━━ EXERCISE DATA

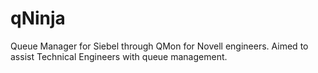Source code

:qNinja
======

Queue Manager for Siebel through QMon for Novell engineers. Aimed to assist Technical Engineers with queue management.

━━━━
━━ EXERCISE DATA

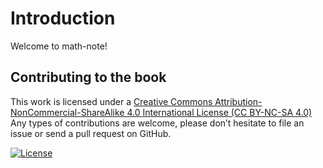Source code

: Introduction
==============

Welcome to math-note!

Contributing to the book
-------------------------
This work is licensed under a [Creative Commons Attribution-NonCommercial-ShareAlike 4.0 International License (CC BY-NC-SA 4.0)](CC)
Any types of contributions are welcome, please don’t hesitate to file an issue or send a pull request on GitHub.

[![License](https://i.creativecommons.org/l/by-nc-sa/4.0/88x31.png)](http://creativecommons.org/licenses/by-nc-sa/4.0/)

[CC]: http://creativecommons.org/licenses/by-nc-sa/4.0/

━━━━

From the records above, give again exactly the lines running from the line with "Contributing to the book" to the line with "[CC]: http://creativecommons.org/licenses/by-nc-sa/4.0/", inclusive.

Contributing to the book
-------------------------
This work is licensed under a [Creative Commons Attribution-NonCommercial-ShareAlike 4.0 International License (CC BY-NC-SA 4.0)](CC)
Any types of contributions are welcome, please don’t hesitate to file an issue or send a pull request on GitHub.

[![License](https://i.creativecommons.org/l/by-nc-sa/4.0/88x31.png)](http://creativecommons.org/licenses/by-nc-sa/4.0/)

[CC]: http://creativecommons.org/licenses/by-nc-sa/4.0/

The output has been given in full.